* Task objective
Your task is to filter the entries and copy every line containing the string "KimGyeongBln".

Records excerpted from a collection:
◆ ◆ ◆ ◆
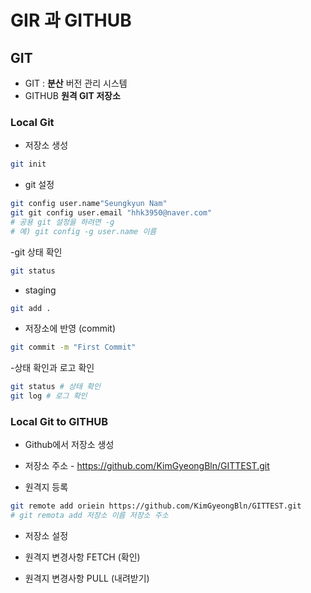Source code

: # GIR 과 GITHUB
## GIT
- GIT : **분산** 버전 관리 시스템
- GITHUB **원격 GIT 저장소**

### Local Git
- 저장소 생성
``` bash
git init
```

- git 설정
```bash
git config user.name"Seungkyun Nam"
git git config user.email "hhk3950@naver.com"
# 공용 git 설정을 하려면 -g
# 예) git config -g user.name 이름
```

-git 상태 확인
```bash
git status
```
- staging
```bash
git add .
```

- 저장소에 반영 (commit)
```bash
git commit -m "First Commit"
```

-상태 확인과 로고 확인
```bash
git status # 상태 확인
git log # 로그 확인
```
### Local Git to GITHUB
- Github에서 저장소 생성
- 저장소 주소
        - https://github.com/KimGyeongBln/GITTEST.git

- 원격지 등록
```bash
git remote add oriein https://github.com/KimGyeongBln/GITTEST.git
# git remota add 저장소 이름 저장소 주소
```







- 저장소 설정

- 원격지 변경사항 FETCH (확인)

- 원격지 변경사항 PULL (내려받기)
◆ ◆ ◆ ◆
* Task answer
        - https://github.com/KimGyeongBln/GITTEST.git
git remote add oriein https://github.com/KimGyeongBln/GITTEST.git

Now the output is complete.